» Task prompt
Within the material below, transcribe exactly the lines from the one holding "Default | Description |" through the one holding "#### Response", keeping both ends and skipping the rest.

START Record set

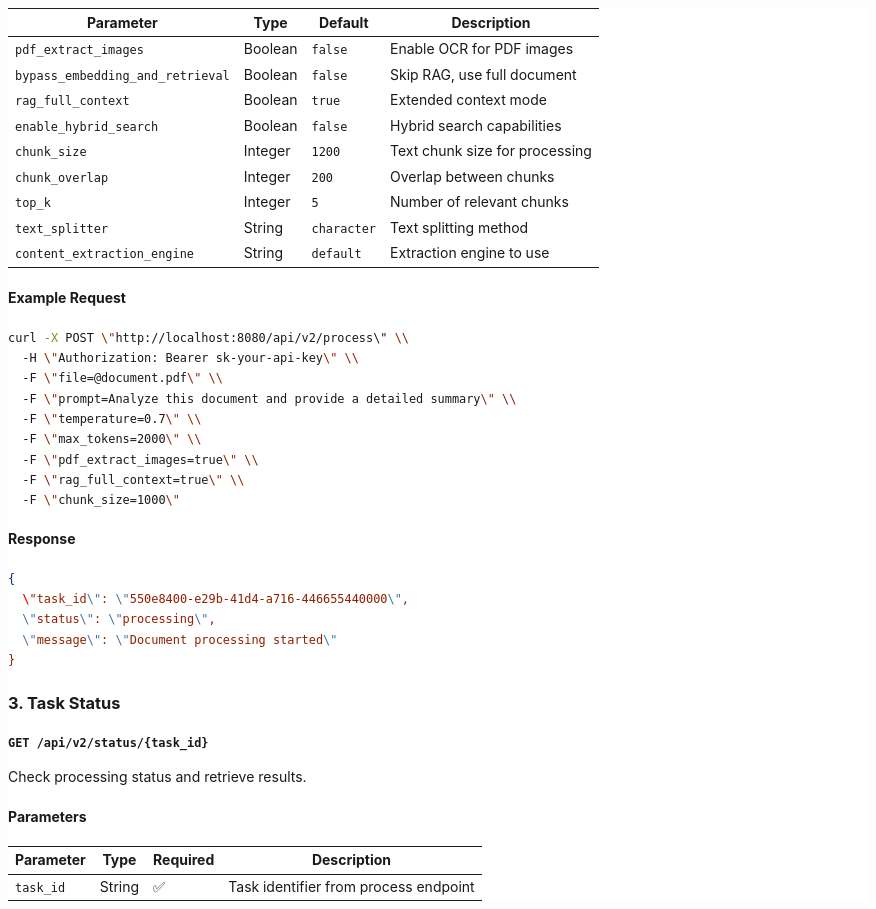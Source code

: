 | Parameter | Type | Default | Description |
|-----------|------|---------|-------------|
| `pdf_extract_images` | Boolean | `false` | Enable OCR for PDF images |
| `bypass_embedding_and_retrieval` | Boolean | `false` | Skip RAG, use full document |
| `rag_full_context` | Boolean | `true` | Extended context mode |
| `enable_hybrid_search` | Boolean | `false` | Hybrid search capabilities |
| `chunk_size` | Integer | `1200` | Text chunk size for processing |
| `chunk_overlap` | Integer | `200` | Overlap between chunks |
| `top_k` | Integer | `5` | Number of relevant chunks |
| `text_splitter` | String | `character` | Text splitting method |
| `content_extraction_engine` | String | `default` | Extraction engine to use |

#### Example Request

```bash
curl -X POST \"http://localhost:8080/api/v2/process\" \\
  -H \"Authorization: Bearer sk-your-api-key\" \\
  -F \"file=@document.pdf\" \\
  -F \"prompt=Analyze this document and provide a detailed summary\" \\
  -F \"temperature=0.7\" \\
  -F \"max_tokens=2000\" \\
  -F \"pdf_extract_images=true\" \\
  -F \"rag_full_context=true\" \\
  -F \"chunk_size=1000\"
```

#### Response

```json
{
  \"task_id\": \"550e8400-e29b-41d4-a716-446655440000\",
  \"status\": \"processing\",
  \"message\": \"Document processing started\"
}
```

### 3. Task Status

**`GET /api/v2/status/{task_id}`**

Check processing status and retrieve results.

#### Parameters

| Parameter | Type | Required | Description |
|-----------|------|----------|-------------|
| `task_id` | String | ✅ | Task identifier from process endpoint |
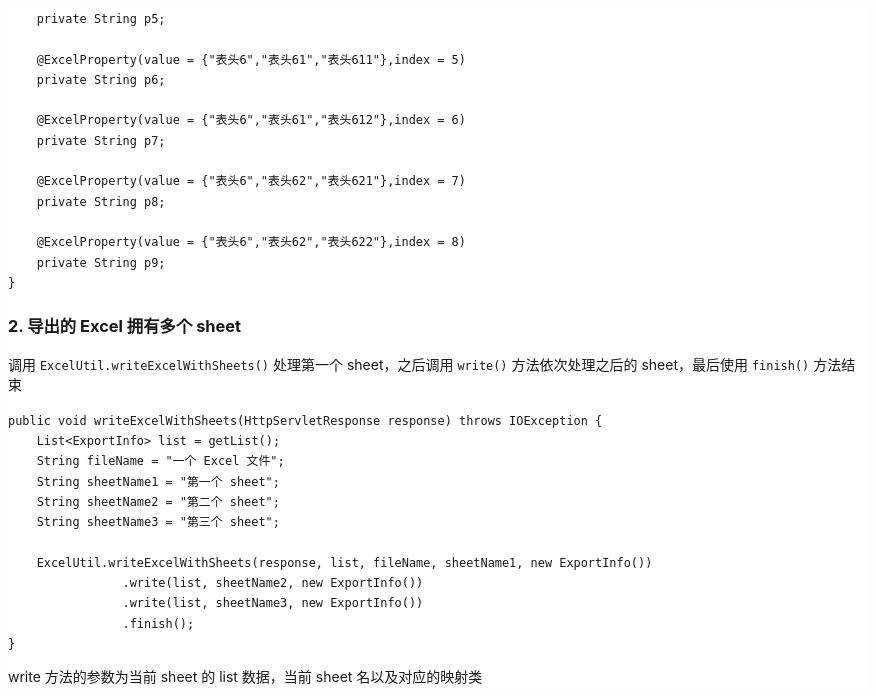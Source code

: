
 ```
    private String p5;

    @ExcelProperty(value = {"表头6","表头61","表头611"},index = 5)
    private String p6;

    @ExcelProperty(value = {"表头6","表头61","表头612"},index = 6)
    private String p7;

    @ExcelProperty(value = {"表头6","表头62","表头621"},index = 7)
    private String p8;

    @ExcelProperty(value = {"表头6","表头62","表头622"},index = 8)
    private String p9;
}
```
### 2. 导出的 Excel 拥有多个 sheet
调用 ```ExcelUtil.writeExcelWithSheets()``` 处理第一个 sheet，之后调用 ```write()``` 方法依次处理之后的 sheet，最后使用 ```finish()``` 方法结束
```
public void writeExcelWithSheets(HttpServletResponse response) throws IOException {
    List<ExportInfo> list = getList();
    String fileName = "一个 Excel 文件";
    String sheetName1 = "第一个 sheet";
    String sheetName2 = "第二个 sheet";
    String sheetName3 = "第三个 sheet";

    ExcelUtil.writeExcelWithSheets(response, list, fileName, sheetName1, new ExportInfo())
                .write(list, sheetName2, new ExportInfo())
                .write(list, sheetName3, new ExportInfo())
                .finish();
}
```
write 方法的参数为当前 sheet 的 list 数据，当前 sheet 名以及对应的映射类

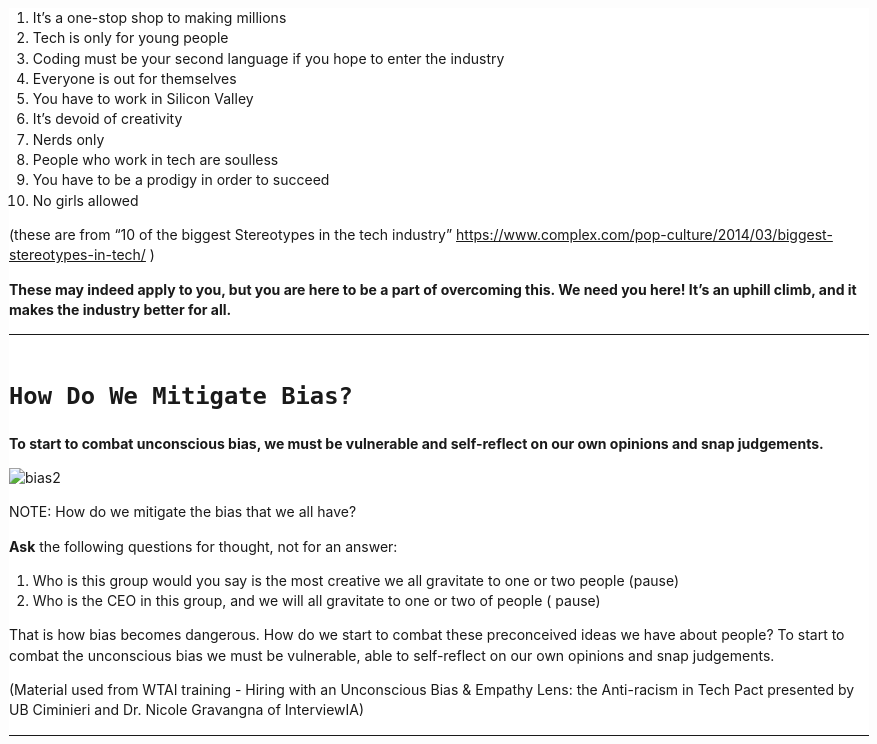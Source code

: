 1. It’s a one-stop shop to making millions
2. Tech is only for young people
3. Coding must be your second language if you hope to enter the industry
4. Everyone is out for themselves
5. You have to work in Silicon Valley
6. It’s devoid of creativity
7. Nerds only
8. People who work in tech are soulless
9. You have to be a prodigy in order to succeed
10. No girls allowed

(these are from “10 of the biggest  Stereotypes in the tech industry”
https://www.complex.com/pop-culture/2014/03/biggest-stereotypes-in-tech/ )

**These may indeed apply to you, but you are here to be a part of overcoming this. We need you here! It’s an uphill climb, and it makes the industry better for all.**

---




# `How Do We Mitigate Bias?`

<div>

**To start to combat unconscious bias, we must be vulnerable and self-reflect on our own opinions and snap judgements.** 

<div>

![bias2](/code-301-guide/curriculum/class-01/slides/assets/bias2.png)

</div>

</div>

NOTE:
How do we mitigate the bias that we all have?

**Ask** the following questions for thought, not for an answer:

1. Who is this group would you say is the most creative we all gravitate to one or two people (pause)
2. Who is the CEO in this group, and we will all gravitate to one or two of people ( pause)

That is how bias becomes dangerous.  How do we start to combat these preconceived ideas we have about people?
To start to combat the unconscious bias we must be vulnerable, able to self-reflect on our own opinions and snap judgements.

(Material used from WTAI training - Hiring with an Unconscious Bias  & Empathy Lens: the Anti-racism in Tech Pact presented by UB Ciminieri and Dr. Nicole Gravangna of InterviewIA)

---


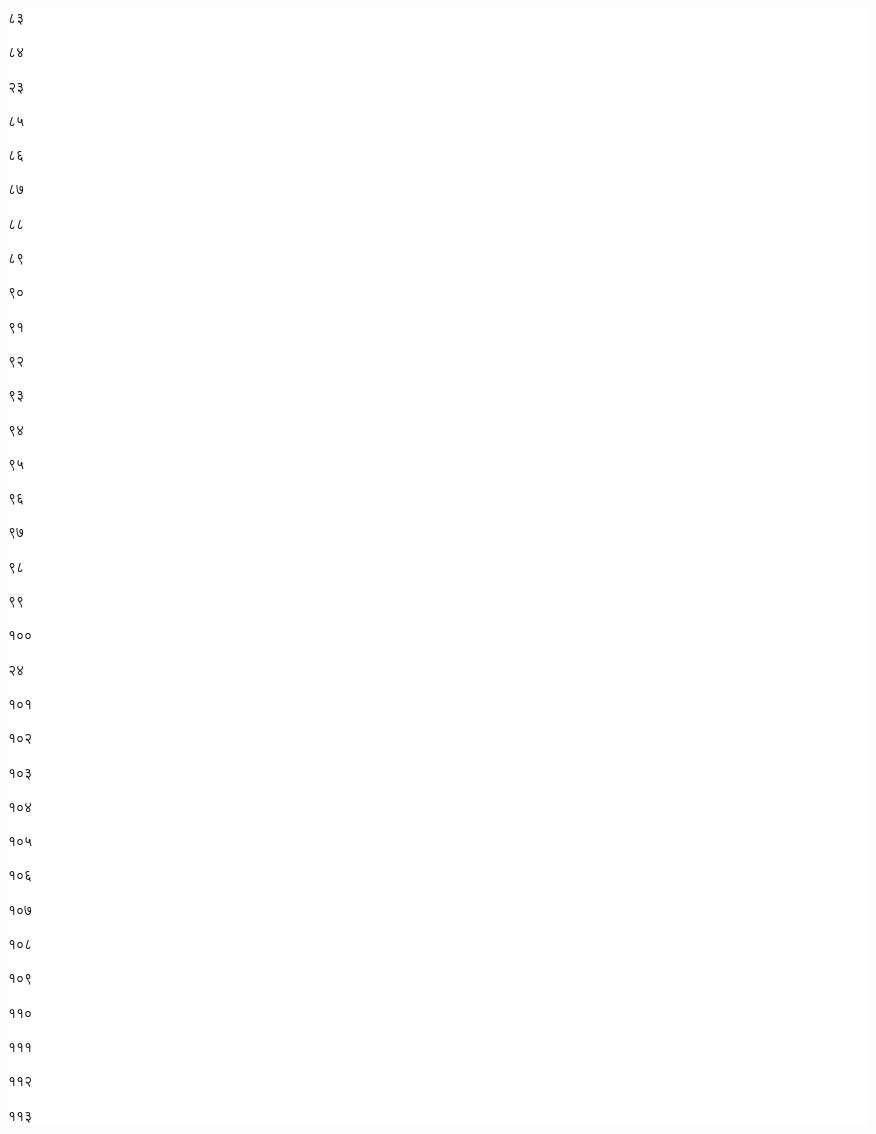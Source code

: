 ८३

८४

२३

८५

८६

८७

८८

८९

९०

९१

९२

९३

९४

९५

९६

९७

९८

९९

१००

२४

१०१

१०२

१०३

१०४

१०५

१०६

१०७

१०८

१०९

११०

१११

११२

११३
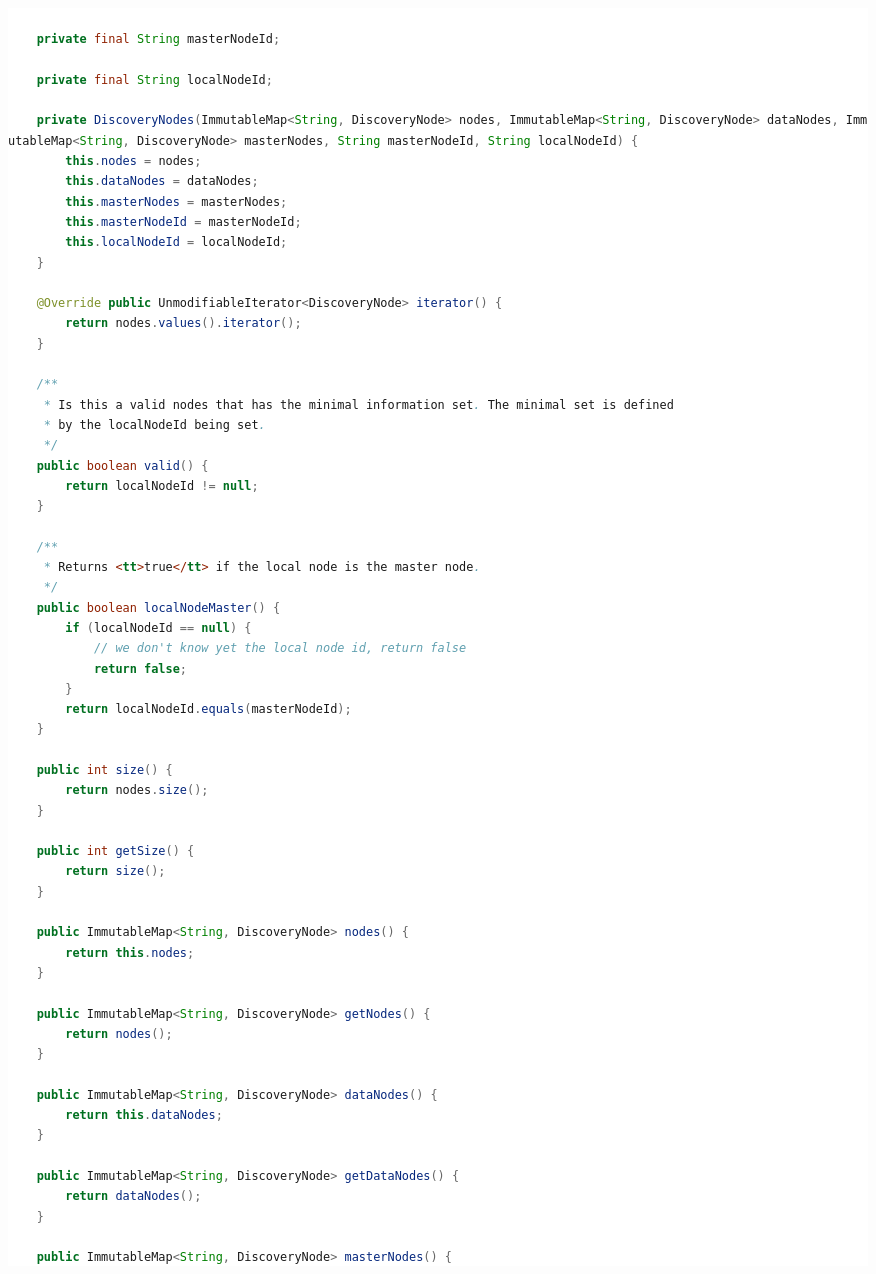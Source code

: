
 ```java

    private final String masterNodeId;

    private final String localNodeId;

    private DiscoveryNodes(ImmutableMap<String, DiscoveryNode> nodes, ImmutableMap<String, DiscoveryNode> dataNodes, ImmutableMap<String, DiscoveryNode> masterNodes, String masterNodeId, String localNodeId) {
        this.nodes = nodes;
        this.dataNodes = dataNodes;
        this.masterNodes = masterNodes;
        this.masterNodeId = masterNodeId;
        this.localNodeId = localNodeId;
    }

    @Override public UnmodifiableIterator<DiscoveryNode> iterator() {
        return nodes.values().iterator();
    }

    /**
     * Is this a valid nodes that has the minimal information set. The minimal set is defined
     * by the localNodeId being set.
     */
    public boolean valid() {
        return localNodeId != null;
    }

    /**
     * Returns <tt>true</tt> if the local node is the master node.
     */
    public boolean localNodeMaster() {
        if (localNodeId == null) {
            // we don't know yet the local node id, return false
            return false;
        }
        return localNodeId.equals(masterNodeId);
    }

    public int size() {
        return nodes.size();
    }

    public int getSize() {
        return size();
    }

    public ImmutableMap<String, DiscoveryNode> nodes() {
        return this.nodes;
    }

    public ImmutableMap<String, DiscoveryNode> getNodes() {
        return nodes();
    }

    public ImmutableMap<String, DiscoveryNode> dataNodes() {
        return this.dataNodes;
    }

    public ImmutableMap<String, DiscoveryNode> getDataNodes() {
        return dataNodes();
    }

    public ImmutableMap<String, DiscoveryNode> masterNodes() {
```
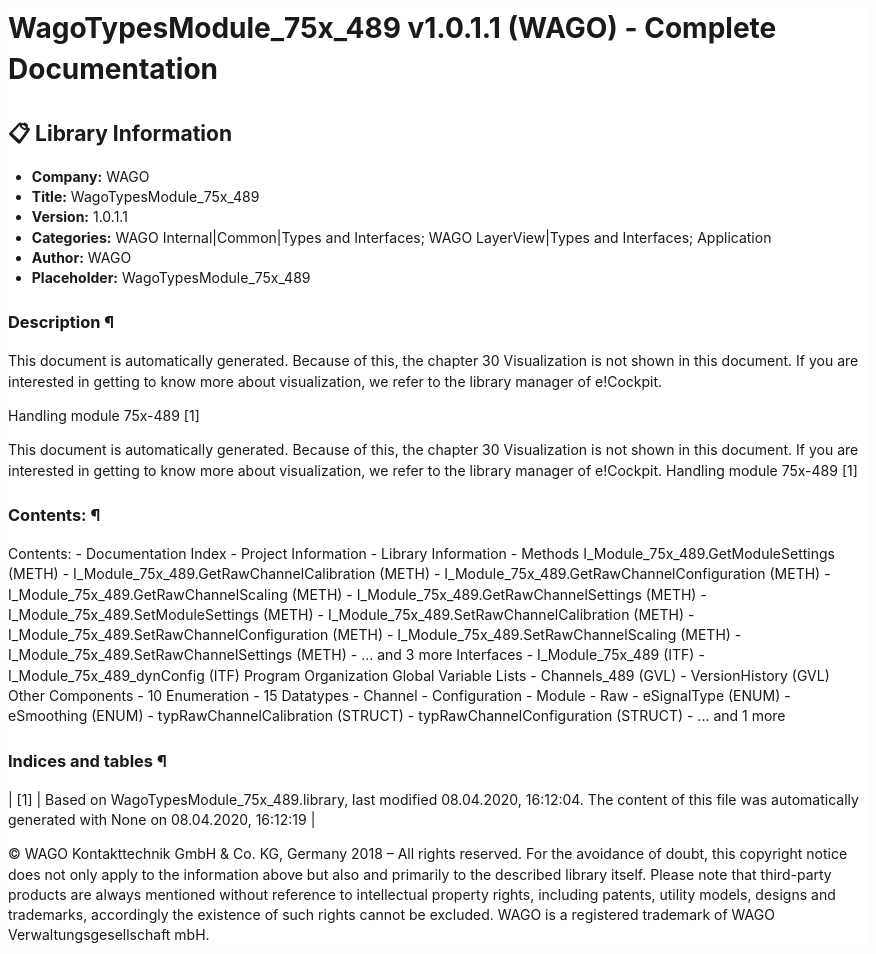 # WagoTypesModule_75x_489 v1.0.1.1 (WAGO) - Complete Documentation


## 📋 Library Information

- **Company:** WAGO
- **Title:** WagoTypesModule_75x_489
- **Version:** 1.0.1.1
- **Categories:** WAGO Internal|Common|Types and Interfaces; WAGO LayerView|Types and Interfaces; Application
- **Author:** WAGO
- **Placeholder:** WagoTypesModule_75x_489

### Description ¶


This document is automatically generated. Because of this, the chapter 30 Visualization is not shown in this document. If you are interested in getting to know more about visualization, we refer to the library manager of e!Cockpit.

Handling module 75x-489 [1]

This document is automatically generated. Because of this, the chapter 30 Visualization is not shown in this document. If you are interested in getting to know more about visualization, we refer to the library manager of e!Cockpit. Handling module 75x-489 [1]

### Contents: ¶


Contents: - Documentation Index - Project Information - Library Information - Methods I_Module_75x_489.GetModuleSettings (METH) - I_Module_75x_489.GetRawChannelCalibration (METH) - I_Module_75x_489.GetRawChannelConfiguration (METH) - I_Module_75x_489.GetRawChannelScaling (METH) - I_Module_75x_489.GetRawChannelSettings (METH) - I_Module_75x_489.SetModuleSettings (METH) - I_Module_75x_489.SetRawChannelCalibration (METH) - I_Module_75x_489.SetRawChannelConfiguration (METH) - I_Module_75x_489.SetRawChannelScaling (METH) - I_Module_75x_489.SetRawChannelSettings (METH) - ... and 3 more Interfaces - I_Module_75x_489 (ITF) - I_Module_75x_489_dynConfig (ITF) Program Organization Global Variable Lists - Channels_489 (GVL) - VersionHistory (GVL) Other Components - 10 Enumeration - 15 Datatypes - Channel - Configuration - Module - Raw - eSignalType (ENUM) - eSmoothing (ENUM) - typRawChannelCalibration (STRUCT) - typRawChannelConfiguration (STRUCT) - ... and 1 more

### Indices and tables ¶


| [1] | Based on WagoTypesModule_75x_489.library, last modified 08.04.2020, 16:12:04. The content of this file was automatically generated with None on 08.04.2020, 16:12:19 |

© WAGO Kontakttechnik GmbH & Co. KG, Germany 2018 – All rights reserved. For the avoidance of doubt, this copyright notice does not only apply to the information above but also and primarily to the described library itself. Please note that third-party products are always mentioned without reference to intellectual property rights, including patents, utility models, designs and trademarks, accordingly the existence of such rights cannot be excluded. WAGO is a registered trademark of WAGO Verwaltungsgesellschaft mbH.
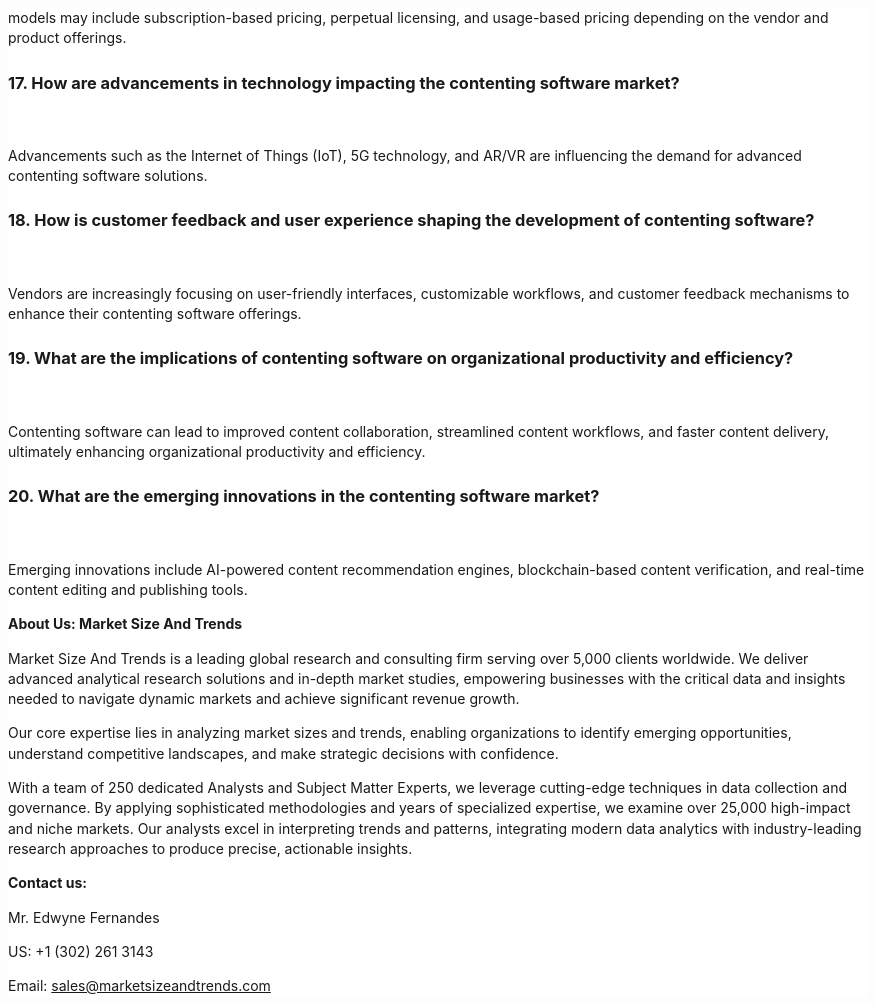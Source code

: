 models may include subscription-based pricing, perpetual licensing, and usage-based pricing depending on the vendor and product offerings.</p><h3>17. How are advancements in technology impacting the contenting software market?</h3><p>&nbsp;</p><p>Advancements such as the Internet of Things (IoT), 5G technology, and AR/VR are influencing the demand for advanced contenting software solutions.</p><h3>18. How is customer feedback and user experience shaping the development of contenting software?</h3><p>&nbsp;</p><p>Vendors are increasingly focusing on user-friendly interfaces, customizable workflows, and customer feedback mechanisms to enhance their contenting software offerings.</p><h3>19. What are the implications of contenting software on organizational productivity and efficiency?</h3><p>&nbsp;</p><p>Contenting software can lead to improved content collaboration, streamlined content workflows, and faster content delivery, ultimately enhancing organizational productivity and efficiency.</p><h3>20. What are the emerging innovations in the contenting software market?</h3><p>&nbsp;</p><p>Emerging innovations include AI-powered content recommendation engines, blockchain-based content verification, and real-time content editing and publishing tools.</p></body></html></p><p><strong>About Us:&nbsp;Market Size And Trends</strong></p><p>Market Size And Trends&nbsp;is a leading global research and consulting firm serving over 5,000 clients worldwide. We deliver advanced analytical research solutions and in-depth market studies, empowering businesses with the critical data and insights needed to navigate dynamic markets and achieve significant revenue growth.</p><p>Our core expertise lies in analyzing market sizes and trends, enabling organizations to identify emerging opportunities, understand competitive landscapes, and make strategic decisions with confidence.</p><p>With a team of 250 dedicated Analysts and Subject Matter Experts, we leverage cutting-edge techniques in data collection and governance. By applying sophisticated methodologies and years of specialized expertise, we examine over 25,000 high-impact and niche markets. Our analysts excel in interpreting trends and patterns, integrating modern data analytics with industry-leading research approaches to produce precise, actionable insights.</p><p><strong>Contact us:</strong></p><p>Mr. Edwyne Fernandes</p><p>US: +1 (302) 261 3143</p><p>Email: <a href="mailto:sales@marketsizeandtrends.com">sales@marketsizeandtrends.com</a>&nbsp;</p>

END Record set

» Exercise response
: | Parameter | Type | Default | Description |
|-----------|------|---------|-------------|
| `pdf_extract_images` | Boolean | `false` | Enable OCR for PDF images |
| `bypass_embedding_and_retrieval` | Boolean | `false` | Skip RAG, use full document |
| `rag_full_context` | Boolean | `true` | Extended context mode |
| `enable_hybrid_search` | Boolean | `false` | Hybrid search capabilities |
| `chunk_size` | Integer | `1200` | Text chunk size for processing |
| `chunk_overlap` | Integer | `200` | Overlap between chunks |
| `top_k` | Integer | `5` | Number of relevant chunks |
| `text_splitter` | String | `character` | Text splitting method |
| `content_extraction_engine` | String | `default` | Extraction engine to use |

#### Example Request

```bash
curl -X POST \"http://localhost:8080/api/v2/process\" \\
  -H \"Authorization: Bearer sk-your-api-key\" \\
  -F \"file=@document.pdf\" \\
  -F \"prompt=Analyze this document and provide a detailed summary\" \\
  -F \"temperature=0.7\" \\
  -F \"max_tokens=2000\" \\
  -F \"pdf_extract_images=true\" \\
  -F \"rag_full_context=true\" \\
  -F \"chunk_size=1000\"
```

#### Response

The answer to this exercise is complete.